RED LAKE — After more than seven months, the Red Lake Nation returned a vintage aircraft to a Roseau pilot Wednesday, June 3.
The plane went down Oct. 15, 2025, after an engine failure above Lower Red Lake while en route to Bemidji at about 3,500 feet.
No one was injured in the emergency landing, but Red Lake Tribal Police impounded Darrin Smedsmo’s airplane on the grounds the landing violated the band’s airspace rules as well as endangered public safety.
The issue gained the attention of international media and pilots associations, particularly regarding the rights of pilots when making emergency landing decisions.
“I think justice prevailed, cooler heads prevailed,” Smedsmo said in a Thursday phone interview. “It took a while, took longer than it should have, but I am pleased.”
The Red Lake Nation had a 1978 resolution that barred any aircraft flying below 20,000 feet — to oppose proposed low-flying military exercises in the area — following the Cold War-era military tests around the Big Bog Recreation Area in Waskish.
In an announcement last November, the Red Lake Tribal Council stated it welcomed the Federal Aviation Administration for guidance on its airspace resolution.
The Minnesota Star Tribune reported in May that the FAA threatened to take the tribe to federal court if the plane wasn’t returned.
A request for comment from Red Lake’s legal counsel was not returned as of Friday morning.
Smedsmo gave KAXE a letter from the Red Lake prosecution team.
In the letter dated Monday, Chief Prosecutor Ogema Neadeau wrote that as the only fully closed Indian reservation in the U.S., the Red Lake Nation “takes its responsibility to exercise its sovereignty very seriously,” and that the decision to return the plane “is the result of the Red Lake Nation’s responsible exercise of its inherent sovereignty.”
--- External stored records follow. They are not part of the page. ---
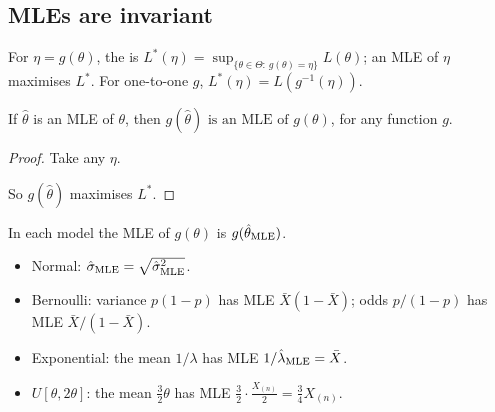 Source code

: \subsection*{MLEs are invariant}

\begin{definition}
For $\eta=g(\theta)$, the  is $L^*(\eta)=\sup_{\{\theta\in\Theta:\,g(\theta)=\eta\}}L(\theta)$; an MLE of $\eta$ maximises $L^*$. For one-to-one $g$, $L^*(\eta)=L(g^{-1}(\eta))$.
\end{definition}

\begin{theorem}
If $\hat\theta$ is an MLE of $\theta$, then $\boxed{g(\hat\theta)\text{ is an MLE of }g(\theta)}$, for any function $g$.
\end{theorem}
\begin{proof}
Take any $\eta$.
\begin{deriv}
\end{deriv}
So $g(\hat\theta)$ maximises $L^*$.
\end{proof}

\begin{example}
In each model the MLE of $g(\theta)$ is $g(\hat\theta_{\mathrm{MLE}})$.
\begin{itemize}
  \item Normal: $\hat\sigma_{\mathrm{MLE}}=\sqrt{\hat\sigma^2_{\mathrm{MLE}}}$.
  \item Bernoulli: variance $p(1-p)$ has MLE $\bar X(1-\bar X)$; odds $p/(1-p)$ has MLE $\bar X/(1-\bar X)$.
  \item Exponential: the mean $1/\lambda$ has MLE $1/\hat\lambda_{\mathrm{MLE}}=\bar X$.
  \item $U[\theta,2\theta]$: the mean $\frac32\theta$ has MLE $\frac32\cdot\frac{X_{(n)}}{2}=\frac34X_{(n)}$.
\end{itemize}
\end{example}
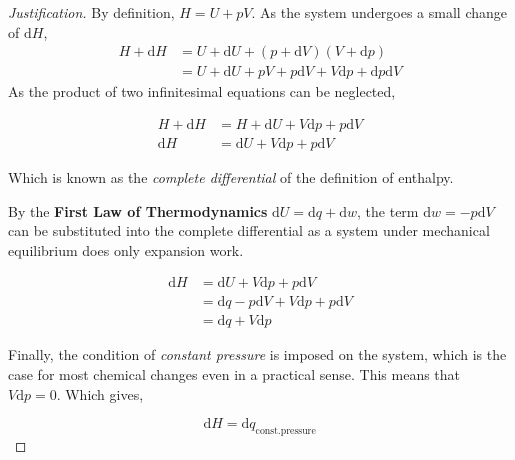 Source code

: \documentclass{article}
\numberwithin{theorem}{section}
\numberwithin{corollary}{section}
\numberwithin{postulate}{section}
\numberwithin{lemma}{section}
\numberwithin{definition}{section}
\newenvironment{justification} {\begin{proof}[Justification]} {\end{proof}}
\begin{document}
\begin{justification}
  By definition, $H = U + pV$. As the system undergoes a small change of $\mathrm{d}H$,
  \begin{equation*}
    \begin{split}
      H + \mathrm{d}H & = U + \mathrm{d}U + (p + \mathrm{d}V)(V + \mathrm{d}p) \\
      & = U + \mathrm{d}U + pV + p\mathrm{d}V + V\mathrm{d}p +
      \mathrm{d}p\mathrm{d}V
    \end{split}
  \end{equation*}
  As the product of two infinitesimal equations can be neglected,

  \begin{equation*}
    \begin{split}
      H + \mathrm{d}H & = H + \mathrm{d}U + V\mathrm{d}p + p\mathrm{d}V \\
      \mathrm{d}H & = \mathrm{d}U + V\mathrm{d}p + p\mathrm{d}V
    \end{split}
  \end{equation*}
  
  Which is known as the \textit{complete differential} of the definition of
  enthalpy.

  By the \textbf{First Law of Thermodynamics} $\mathrm{d}U = \mathrm{d}q +
  \mathrm{d}w$, the term $\mathrm{d}w = -p\mathrm{d}V$ can be substituted into
  the complete differential as a system under mechanical equilibrium does only
  expansion work.
  
  \begin{equation*}
    \begin{split}
      \mathrm{d}H & = \mathrm{d}U + V\mathrm{d}p + p\mathrm{d}V \\
      & = \mathrm{d}q - p\mathrm{d}V + V\mathrm{d}p + p\mathrm{d}V \\
      & = \mathrm{d}q + V\mathrm{d}p
    \end{split}
  \end{equation*}

Finally, the condition of \textit{constant pressure} is imposed on the system, which is the case for most chemical changes even in a practical sense. This means that $V\mathrm{d}p = 0$. Which gives,

\begin{equation}
  \mathrm{d}H = \mathrm{d}q_{\mathrm{const. pressure}}
\end{equation}

\end{justification}
\end{document}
The band has agreements with three air ambulance service providers as well as specific protocols for wildland firefighting activities with the Bureau of Indian Affairs, the U.S. Forest Service and the Minnesota Department of Natural Resources, Neadeau’s letter states. He wrote that the incident opened communication with the FAA for the Red Lake Nation’s airspace concerns to be accommodated.
Smedsmo said restoration work is underway for the element-exposed airplane, with hopes to showcase it at an event in Oshkosh later this summer.
“I've been encouraged, even if I can't fly it down there, to trailer it down there, because it's kind of a famous little airplane now,” he said.